• **GIVEN INFORMATION**

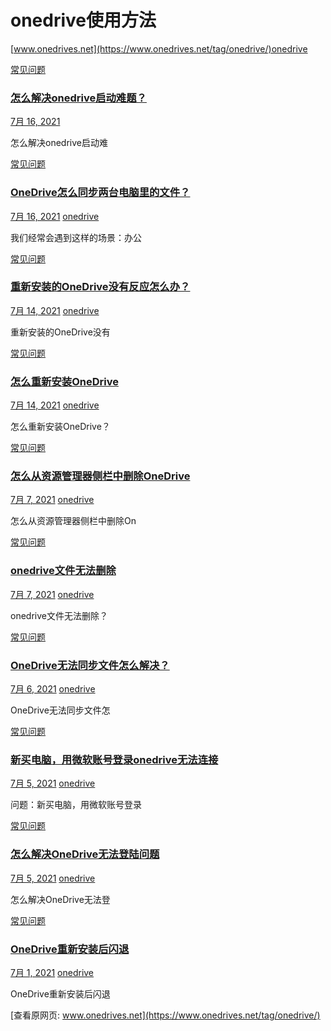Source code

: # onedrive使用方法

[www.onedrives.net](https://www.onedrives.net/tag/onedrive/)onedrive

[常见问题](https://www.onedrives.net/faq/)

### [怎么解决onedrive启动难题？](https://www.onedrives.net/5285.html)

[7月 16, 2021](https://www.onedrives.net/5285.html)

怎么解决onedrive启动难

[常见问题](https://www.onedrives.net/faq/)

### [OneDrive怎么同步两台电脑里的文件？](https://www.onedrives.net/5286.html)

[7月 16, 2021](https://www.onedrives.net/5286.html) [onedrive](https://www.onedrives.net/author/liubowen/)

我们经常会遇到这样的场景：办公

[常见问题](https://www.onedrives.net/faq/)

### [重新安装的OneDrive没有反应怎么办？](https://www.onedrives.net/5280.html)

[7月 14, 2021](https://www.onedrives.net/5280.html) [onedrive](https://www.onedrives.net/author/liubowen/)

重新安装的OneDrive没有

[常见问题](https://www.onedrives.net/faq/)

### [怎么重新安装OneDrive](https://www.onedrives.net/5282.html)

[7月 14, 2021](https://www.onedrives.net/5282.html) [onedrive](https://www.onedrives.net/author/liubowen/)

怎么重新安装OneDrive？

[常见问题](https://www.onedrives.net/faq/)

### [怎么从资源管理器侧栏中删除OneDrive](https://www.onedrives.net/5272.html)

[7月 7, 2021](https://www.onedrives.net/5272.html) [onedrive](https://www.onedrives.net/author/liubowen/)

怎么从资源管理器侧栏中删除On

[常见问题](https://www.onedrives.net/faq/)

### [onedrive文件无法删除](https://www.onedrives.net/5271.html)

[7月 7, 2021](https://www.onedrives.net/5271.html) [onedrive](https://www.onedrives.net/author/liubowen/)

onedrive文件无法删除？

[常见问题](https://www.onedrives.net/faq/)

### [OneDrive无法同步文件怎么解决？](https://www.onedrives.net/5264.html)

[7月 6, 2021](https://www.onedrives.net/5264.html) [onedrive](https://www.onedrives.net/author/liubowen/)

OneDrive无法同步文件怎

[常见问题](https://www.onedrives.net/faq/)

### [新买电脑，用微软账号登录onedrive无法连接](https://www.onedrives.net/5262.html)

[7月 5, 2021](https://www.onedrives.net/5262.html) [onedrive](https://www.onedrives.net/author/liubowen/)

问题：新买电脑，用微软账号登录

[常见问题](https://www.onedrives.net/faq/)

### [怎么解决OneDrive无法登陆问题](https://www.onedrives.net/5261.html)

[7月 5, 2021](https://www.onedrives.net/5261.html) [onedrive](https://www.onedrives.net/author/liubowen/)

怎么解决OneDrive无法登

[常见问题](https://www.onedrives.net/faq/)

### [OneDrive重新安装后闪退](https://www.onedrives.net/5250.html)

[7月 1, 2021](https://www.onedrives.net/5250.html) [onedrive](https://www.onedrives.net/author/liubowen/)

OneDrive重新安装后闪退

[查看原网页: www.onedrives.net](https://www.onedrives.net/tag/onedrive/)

• **TASK PROMPT**
Down to the final line, restate the material above word for word, but omit its pictures.

• **COMPLETED TASK**
Source code

: # onedrive使用方法

[www.onedrives.net](https://www.onedrives.net/tag/onedrive/)onedrive

[常见问题](https://www.onedrives.net/faq/)

### [怎么解决onedrive启动难题？](https://www.onedrives.net/5285.html)

[7月 16, 2021](https://www.onedrives.net/5285.html)

怎么解决onedrive启动难

[常见问题](https://www.onedrives.net/faq/)

### [OneDrive怎么同步两台电脑里的文件？](https://www.onedrives.net/5286.html)

[7月 16, 2021](https://www.onedrives.net/5286.html) [onedrive](https://www.onedrives.net/author/liubowen/)

我们经常会遇到这样的场景：办公

[常见问题](https://www.onedrives.net/faq/)

### [重新安装的OneDrive没有反应怎么办？](https://www.onedrives.net/5280.html)

[7月 14, 2021](https://www.onedrives.net/5280.html) [onedrive](https://www.onedrives.net/author/liubowen/)

重新安装的OneDrive没有

[常见问题](https://www.onedrives.net/faq/)

### [怎么重新安装OneDrive](https://www.onedrives.net/5282.html)

[7月 14, 2021](https://www.onedrives.net/5282.html) [onedrive](https://www.onedrives.net/author/liubowen/)

怎么重新安装OneDrive？

[常见问题](https://www.onedrives.net/faq/)

### [怎么从资源管理器侧栏中删除OneDrive](https://www.onedrives.net/5272.html)

[7月 7, 2021](https://www.onedrives.net/5272.html) [onedrive](https://www.onedrives.net/author/liubowen/)

怎么从资源管理器侧栏中删除On

[常见问题](https://www.onedrives.net/faq/)

### [onedrive文件无法删除](https://www.onedrives.net/5271.html)

[7月 7, 2021](https://www.onedrives.net/5271.html) [onedrive](https://www.onedrives.net/author/liubowen/)

onedrive文件无法删除？

[常见问题](https://www.onedrives.net/faq/)

### [OneDrive无法同步文件怎么解决？](https://www.onedrives.net/5264.html)

[7月 6, 2021](https://www.onedrives.net/5264.html) [onedrive](https://www.onedrives.net/author/liubowen/)

OneDrive无法同步文件怎

[常见问题](https://www.onedrives.net/faq/)

### [新买电脑，用微软账号登录onedrive无法连接](https://www.onedrives.net/5262.html)

[7月 5, 2021](https://www.onedrives.net/5262.html) [onedrive](https://www.onedrives.net/author/liubowen/)

问题：新买电脑，用微软账号登录

[常见问题](https://www.onedrives.net/faq/)

### [怎么解决OneDrive无法登陆问题](https://www.onedrives.net/5261.html)

[7月 5, 2021](https://www.onedrives.net/5261.html) [onedrive](https://www.onedrives.net/author/liubowen/)

怎么解决OneDrive无法登

[常见问题](https://www.onedrives.net/faq/)

### [OneDrive重新安装后闪退](https://www.onedrives.net/5250.html)

[7月 1, 2021](https://www.onedrives.net/5250.html) [onedrive](https://www.onedrives.net/author/liubowen/)

OneDrive重新安装后闪退

[查看原网页: www.onedrives.net](https://www.onedrives.net/tag/onedrive/)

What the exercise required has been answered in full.